To do
Lines after the one containing "このような素晴らしい機会をい" are to be omitted; print exactly each line from the start of the records up to and including it.

(Data excerpts)
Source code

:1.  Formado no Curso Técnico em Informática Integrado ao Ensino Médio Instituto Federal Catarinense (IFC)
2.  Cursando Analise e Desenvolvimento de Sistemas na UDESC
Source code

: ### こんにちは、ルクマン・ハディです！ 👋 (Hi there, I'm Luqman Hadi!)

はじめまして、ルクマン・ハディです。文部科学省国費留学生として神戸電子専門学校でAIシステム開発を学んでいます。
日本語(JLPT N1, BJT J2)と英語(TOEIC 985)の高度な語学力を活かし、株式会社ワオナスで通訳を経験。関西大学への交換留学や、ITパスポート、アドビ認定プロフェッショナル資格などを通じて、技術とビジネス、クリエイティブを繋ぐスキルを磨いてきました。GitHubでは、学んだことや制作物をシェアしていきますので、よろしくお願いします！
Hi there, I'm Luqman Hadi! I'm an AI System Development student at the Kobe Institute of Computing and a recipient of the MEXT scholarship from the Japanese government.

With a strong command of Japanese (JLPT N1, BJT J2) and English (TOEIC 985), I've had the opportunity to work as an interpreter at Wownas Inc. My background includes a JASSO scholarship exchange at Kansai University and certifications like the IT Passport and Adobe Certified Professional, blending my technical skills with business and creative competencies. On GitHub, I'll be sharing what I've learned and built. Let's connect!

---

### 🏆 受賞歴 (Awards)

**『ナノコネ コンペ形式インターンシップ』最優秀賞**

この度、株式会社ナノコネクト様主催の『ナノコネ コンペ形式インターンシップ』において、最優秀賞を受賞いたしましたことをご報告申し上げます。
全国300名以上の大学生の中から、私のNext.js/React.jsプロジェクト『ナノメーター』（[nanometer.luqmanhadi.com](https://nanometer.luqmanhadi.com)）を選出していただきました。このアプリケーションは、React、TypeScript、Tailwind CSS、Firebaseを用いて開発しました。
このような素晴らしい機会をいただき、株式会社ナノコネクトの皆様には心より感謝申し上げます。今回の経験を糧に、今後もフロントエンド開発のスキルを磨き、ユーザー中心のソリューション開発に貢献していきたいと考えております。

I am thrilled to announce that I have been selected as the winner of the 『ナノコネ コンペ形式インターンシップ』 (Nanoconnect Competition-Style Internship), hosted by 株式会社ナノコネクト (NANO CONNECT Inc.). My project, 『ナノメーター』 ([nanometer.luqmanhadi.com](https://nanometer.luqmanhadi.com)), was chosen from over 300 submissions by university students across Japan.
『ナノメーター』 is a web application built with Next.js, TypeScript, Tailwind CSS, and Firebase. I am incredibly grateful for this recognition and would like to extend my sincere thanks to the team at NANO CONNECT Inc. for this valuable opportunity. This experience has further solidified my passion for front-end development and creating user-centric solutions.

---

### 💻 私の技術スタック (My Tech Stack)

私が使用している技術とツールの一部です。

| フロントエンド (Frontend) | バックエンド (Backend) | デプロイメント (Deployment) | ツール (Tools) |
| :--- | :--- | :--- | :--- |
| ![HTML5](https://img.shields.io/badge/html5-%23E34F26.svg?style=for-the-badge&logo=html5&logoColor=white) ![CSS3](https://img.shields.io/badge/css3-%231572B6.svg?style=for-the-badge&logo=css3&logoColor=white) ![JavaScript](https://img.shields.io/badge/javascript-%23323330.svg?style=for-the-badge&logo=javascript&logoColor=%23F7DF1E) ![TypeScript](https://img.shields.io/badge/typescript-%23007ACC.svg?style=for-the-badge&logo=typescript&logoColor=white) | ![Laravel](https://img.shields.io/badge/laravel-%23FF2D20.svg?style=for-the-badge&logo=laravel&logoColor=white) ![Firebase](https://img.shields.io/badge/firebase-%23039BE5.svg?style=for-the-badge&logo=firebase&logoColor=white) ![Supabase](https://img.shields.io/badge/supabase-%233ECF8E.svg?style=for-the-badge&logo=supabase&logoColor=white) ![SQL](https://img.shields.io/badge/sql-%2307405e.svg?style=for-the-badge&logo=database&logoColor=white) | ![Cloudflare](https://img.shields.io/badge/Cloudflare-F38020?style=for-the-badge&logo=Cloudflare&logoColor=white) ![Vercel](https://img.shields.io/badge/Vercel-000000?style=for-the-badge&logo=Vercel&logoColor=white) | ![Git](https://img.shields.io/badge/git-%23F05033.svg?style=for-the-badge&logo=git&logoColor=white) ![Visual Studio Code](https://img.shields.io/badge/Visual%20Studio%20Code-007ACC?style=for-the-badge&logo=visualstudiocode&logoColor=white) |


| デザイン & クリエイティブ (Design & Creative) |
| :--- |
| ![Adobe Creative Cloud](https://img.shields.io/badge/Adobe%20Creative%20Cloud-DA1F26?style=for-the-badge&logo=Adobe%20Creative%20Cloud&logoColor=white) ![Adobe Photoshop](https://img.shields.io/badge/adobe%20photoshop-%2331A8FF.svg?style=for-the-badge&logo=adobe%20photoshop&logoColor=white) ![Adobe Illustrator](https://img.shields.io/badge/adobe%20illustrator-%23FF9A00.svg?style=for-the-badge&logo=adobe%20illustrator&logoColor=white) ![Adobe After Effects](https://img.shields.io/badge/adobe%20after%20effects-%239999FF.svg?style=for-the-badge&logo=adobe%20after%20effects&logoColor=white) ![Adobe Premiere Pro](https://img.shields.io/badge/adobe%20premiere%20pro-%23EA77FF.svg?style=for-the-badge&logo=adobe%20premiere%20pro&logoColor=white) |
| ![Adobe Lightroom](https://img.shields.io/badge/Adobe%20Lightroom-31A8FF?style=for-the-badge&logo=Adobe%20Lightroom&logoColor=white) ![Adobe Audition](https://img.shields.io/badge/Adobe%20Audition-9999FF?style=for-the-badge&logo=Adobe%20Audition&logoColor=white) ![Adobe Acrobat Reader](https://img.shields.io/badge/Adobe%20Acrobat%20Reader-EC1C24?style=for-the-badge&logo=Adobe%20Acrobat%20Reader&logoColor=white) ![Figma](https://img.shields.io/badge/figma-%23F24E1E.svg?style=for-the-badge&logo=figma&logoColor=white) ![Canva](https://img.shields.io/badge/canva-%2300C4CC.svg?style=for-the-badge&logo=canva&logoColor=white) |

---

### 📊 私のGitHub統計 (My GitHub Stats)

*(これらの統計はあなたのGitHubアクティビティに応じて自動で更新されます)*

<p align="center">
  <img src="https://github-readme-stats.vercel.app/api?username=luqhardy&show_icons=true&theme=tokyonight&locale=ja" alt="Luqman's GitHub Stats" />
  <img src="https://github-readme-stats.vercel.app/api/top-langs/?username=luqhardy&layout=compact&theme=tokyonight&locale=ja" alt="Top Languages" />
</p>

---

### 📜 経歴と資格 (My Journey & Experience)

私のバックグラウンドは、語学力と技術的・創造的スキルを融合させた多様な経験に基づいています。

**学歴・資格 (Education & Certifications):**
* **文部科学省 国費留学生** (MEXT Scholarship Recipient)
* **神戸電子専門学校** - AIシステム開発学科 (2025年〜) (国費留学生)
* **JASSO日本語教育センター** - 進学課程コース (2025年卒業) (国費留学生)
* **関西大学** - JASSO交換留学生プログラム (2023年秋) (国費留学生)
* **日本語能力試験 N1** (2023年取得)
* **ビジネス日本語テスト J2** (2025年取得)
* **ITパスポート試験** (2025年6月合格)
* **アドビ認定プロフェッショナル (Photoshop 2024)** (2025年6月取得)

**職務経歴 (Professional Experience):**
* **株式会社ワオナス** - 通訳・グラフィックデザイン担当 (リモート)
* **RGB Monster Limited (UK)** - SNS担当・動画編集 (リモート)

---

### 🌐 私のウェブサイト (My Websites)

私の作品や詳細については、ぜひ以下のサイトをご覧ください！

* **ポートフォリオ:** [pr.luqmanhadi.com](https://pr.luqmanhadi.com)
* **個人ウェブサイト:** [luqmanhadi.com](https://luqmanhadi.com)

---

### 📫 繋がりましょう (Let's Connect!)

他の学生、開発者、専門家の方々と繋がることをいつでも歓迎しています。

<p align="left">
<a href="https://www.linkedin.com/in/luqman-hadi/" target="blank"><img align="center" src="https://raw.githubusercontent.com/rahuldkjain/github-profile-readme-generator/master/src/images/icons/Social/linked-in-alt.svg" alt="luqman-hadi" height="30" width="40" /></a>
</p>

Task answer
Source code

:1.  Formado no Curso Técnico em Informática Integrado ao Ensino Médio Instituto Federal Catarinense (IFC)
2.  Cursando Analise e Desenvolvimento de Sistemas na UDESC
Source code

: ### こんにちは、ルクマン・ハディです！ 👋 (Hi there, I'm Luqman Hadi!)

はじめまして、ルクマン・ハディです。文部科学省国費留学生として神戸電子専門学校でAIシステム開発を学んでいます。
日本語(JLPT N1, BJT J2)と英語(TOEIC 985)の高度な語学力を活かし、株式会社ワオナスで通訳を経験。関西大学への交換留学や、ITパスポート、アドビ認定プロフェッショナル資格などを通じて、技術とビジネス、クリエイティブを繋ぐスキルを磨いてきました。GitHubでは、学んだことや制作物をシェアしていきますので、よろしくお願いします！
Hi there, I'm Luqman Hadi! I'm an AI System Development student at the Kobe Institute of Computing and a recipient of the MEXT scholarship from the Japanese government.

With a strong command of Japanese (JLPT N1, BJT J2) and English (TOEIC 985), I've had the opportunity to work as an interpreter at Wownas Inc. My background includes a JASSO scholarship exchange at Kansai University and certifications like the IT Passport and Adobe Certified Professional, blending my technical skills with business and creative competencies. On GitHub, I'll be sharing what I've learned and built. Let's connect!

---

### 🏆 受賞歴 (Awards)

**『ナノコネ コンペ形式インターンシップ』最優秀賞**

この度、株式会社ナノコネクト様主催の『ナノコネ コンペ形式インターンシップ』において、最優秀賞を受賞いたしましたことをご報告申し上げます。
全国300名以上の大学生の中から、私のNext.js/React.jsプロジェクト『ナノメーター』（[nanometer.luqmanhadi.com](https://nanometer.luqmanhadi.com)）を選出していただきました。このアプリケーションは、React、TypeScript、Tailwind CSS、Firebaseを用いて開発しました。
このような素晴らしい機会をいただき、株式会社ナノコネクトの皆様には心より感謝申し上げます。今回の経験を糧に、今後もフロントエンド開発のスキルを磨き、ユーザー中心のソリューション開発に貢献していきたいと考えております。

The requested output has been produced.